Am J Hum Genet ; 109(10): 1909-1922, 2022 10 06.
Article em En | MEDLINE | ID: mdl-36044892
The transmembrane protein TMEM147 has a dual function: first at the nuclear envelope, where it anchors lamin B receptor (LBR) to the inner membrane, and second at the endoplasmic reticulum (ER), where it facilitates the translation of nascent polypeptides within the ribosome-bound TMCO1 translocon complex. Through international data sharing, we identified 23 individuals from 15 unrelated families with bi-allelic TMEM147 loss-of-function variants, including splice-site, nonsense, frameshift, and missense variants. These affected children displayed congruent clinical features including coarse facies, developmental delay, intellectual disability, and behavioral problems. In silico structural analyses predicted disruptive consequences of the identified amino acid substitutions on translocon complex assembly and/or function, and in vitro analyses documented accelerated protein degradation via the autophagy-lysosomal-mediated pathway. Furthermore, TMEM147-deficient cells showed CKAP4 (CLIMP-63) and RTN4 (NOGO) upregulation with a concomitant reorientation of the ER, which was also witnessed in primary fibroblast cell culture. LBR mislocalization and nuclear segmentation was observed in primary fibroblast cells.
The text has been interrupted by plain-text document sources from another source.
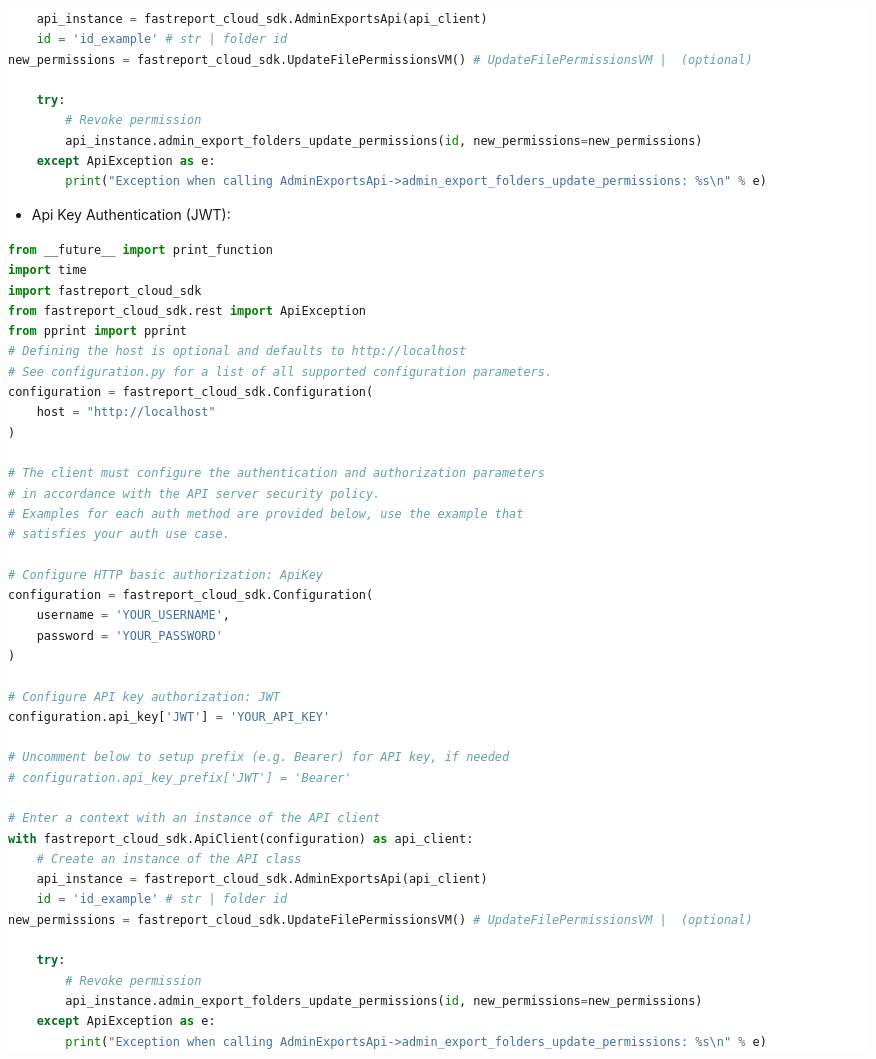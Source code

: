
 ```python
    api_instance = fastreport_cloud_sdk.AdminExportsApi(api_client)
    id = 'id_example' # str | folder id
new_permissions = fastreport_cloud_sdk.UpdateFilePermissionsVM() # UpdateFilePermissionsVM |  (optional)

    try:
        # Revoke permission
        api_instance.admin_export_folders_update_permissions(id, new_permissions=new_permissions)
    except ApiException as e:
        print("Exception when calling AdminExportsApi->admin_export_folders_update_permissions: %s\n" % e)
```

* Api Key Authentication (JWT):
```python
from __future__ import print_function
import time
import fastreport_cloud_sdk
from fastreport_cloud_sdk.rest import ApiException
from pprint import pprint
# Defining the host is optional and defaults to http://localhost
# See configuration.py for a list of all supported configuration parameters.
configuration = fastreport_cloud_sdk.Configuration(
    host = "http://localhost"
)

# The client must configure the authentication and authorization parameters
# in accordance with the API server security policy.
# Examples for each auth method are provided below, use the example that
# satisfies your auth use case.

# Configure HTTP basic authorization: ApiKey
configuration = fastreport_cloud_sdk.Configuration(
    username = 'YOUR_USERNAME',
    password = 'YOUR_PASSWORD'
)

# Configure API key authorization: JWT
configuration.api_key['JWT'] = 'YOUR_API_KEY'

# Uncomment below to setup prefix (e.g. Bearer) for API key, if needed
# configuration.api_key_prefix['JWT'] = 'Bearer'

# Enter a context with an instance of the API client
with fastreport_cloud_sdk.ApiClient(configuration) as api_client:
    # Create an instance of the API class
    api_instance = fastreport_cloud_sdk.AdminExportsApi(api_client)
    id = 'id_example' # str | folder id
new_permissions = fastreport_cloud_sdk.UpdateFilePermissionsVM() # UpdateFilePermissionsVM |  (optional)

    try:
        # Revoke permission
        api_instance.admin_export_folders_update_permissions(id, new_permissions=new_permissions)
    except ApiException as e:
        print("Exception when calling AdminExportsApi->admin_export_folders_update_permissions: %s\n" % e)
```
Abnormal nuclear segmentation and chromatin compaction were also observed in approximately 20% of neutrophils, indicating the presence of a pseudo-Pelger-Huët anomaly. Finally, co-expression analysis revealed significant correlation with neurodevelopmental genes in the brain, further supporting a role of TMEM147 in neurodevelopment. Our findings provide clinical, genetic, and functional evidence that bi-allelic loss-of-function variants in TMEM147 cause syndromic intellectual disability due to ER-translocon and nuclear organization dysfunction.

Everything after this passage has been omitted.